What does music research look like?  This is the second post in a series that highlights music research by students in a Baylor School of Music class taught by Dr. Laurel Zeiss, a recipient of the 2022 Special Collections Teaching Fellowship.  These students worked beyond traditional research and learned how to engage with primary sources in the Baylor Libraries’ Frances G. Spencer Collection of American Sheet Music.   Enjoy exploring this unique collection through our new scholars’ works.

Habanera (Tu) by Eduardo Sanchez de Fuentes

by Riley Peterson

“Tu (You) Habanera” is a song written for piano and voice by Cuban composer Eduardo Sanchez de Fuentes. The song gained worldwide renown in 1892, when Fuentes was 18 years old, but he wrote it in 1890, when he was only 16. This was the first piece he ever wrote, and it also became his most famous. Afterwards, he shifted towards more operas, operettas, and orchestral works, all deeply tied to the images, tradition, and culture of Cuba (Gonzales, 1992). He is also famous for organizing the first festivals of Cuban song in 1922, and for his works compiling the history of Cuban music as a musicologist (Moore, 2001).

music sample

As implied by the title, the song is a style of dance, called a “Habanera,” which is a form characterized by slow, duple meter, with a “lifting ostinato.” This rhythmic undertone, as seen in the left-hand of the piano accompaniment above, contributes to the swaying, romantic feel of the music. This style originated in English country dance, drawing from a variety of European and African influences, and quickly grew in popularity throughout Europe (especially in Catalonia, a region of Spain) during the 1700s. Its popularity then spread across the Atlantic and gained particular prominence in the country of Cuba (Barulich & Fairley, 2001).

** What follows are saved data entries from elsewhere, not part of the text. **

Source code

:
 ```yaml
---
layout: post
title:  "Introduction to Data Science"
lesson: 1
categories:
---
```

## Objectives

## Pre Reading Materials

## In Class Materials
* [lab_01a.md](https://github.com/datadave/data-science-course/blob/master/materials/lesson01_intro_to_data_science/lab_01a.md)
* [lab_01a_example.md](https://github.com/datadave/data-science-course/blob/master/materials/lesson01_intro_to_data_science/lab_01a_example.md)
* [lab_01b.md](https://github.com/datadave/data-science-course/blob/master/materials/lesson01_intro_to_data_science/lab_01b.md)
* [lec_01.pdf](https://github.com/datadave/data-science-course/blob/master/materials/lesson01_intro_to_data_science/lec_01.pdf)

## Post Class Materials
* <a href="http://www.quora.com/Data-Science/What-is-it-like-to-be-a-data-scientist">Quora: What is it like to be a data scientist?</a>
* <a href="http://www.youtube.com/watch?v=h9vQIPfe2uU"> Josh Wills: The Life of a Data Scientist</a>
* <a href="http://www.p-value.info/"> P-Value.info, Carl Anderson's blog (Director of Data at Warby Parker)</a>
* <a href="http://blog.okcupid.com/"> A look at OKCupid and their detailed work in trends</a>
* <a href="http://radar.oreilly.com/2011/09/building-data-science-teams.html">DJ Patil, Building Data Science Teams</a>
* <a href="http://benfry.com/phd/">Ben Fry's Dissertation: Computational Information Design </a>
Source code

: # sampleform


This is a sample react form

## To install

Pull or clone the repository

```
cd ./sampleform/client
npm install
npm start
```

The Habanera is also known for combining aspects of nationalism and patriotism with romance. It existed as part of the ida y velta or “coming and going” across the sea, between the old world and the new (Barulich & Fairley, 2001). Indeed, the Habanera became particularly potent in Cuba towards the end of the 1800s, right around when this song was written, during the Cuban war for independence. Spaniards living in Cuba at the time may have felt the pull between their love of their native culture and their patriotism and loyalty to their new home. Similarly, the music of these dances carried thematic combinations of lyrics and sounds that paid homage to both the old and the new. There is a feeling of “sad farewell and of loneliness at sea, themes that support the notion that many men had families in both Spain and Cuba,” (Barulich & Fairley, 2001).

This song is a good example of these different themes of the Habanera. For example, the romantic pining contained within the lyrics of “Tu” moves between a love for the land of Cuba itself (“fairest is the land of pines and of palms”) and the romantic love of an unspecified female who is connected to the land (the “queen” of the “flowers in the garden”). Moreover, the swaying rhythm helps to create the feeling of the “palm trees … in the soft breezes swaying.” Paired with the minor feel of the A section’s almost sighing melody, these peaceful lyrics create a sense of distant and removed beauty, where there is a great stillness and tranquility, but something missing at the same time, a picturesque image which seems almost too fantastically beautiful to be true.

And yet, perhaps the beauty of this song lies in the positive image it paints and the love it professes, despite the feelings of unfulfillment that may underwrite them. Even in the heartaches of distance and separation, it is these messages of beauty of home that pay homage to the land and the culture of Cuba, demonstrating one of the great powers of music: to express heartfelt beauty through lyric and melody, sometimes even in the face of great distance and pain.